Plain-text document sources
:::

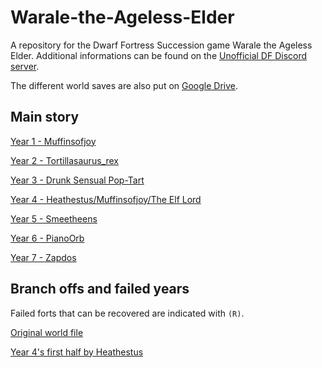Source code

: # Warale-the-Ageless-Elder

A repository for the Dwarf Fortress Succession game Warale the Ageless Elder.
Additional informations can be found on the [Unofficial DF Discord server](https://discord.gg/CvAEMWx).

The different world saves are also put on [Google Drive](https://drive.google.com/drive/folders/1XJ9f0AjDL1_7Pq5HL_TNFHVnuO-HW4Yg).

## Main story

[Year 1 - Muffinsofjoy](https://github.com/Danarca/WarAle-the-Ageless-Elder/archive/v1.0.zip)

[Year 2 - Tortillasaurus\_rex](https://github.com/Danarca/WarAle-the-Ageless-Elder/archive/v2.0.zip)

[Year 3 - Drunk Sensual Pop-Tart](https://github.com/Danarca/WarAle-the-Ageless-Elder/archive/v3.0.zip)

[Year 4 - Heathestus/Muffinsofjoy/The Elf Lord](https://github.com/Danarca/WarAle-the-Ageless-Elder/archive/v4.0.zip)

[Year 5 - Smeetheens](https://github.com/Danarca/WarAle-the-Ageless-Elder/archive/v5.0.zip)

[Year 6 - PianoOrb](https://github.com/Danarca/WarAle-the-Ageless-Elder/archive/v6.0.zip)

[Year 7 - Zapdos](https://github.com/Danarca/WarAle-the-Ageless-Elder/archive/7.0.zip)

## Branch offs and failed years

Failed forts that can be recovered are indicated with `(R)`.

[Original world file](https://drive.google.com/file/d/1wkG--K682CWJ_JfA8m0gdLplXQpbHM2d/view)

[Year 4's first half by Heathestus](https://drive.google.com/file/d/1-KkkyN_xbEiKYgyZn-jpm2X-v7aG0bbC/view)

:::

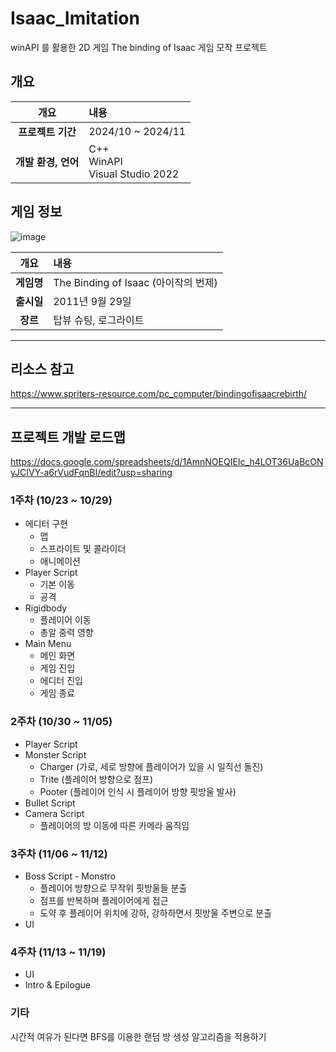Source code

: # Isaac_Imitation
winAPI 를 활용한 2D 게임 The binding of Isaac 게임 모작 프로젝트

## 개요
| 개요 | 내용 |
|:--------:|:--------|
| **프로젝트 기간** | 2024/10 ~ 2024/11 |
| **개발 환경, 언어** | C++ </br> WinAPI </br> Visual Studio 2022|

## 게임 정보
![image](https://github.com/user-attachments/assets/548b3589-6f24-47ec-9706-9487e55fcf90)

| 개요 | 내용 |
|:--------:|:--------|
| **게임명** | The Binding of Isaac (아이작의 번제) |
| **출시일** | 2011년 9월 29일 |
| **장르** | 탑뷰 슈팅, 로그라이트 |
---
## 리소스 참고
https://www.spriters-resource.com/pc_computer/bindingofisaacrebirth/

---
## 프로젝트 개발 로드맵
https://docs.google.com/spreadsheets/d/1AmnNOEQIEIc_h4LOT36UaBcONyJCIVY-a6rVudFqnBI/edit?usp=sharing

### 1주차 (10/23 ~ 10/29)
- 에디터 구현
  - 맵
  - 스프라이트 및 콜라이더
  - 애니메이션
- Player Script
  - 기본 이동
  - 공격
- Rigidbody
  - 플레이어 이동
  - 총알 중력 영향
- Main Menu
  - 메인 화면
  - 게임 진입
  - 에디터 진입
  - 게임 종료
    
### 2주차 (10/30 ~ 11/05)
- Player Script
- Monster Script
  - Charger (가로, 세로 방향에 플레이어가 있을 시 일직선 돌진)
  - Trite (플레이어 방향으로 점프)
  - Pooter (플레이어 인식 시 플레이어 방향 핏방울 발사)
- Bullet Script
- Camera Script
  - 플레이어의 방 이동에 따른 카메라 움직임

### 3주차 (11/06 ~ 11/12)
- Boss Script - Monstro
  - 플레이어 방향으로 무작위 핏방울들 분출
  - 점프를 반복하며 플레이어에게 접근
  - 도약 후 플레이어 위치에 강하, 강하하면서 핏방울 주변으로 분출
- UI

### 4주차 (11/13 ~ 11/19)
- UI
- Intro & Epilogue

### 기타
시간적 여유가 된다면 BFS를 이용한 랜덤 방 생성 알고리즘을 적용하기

:::

**TASK ITEM**
Your answer should consist only of the count of lines in the data that contain "view".

**RESPONSE TO THIS TASK**
2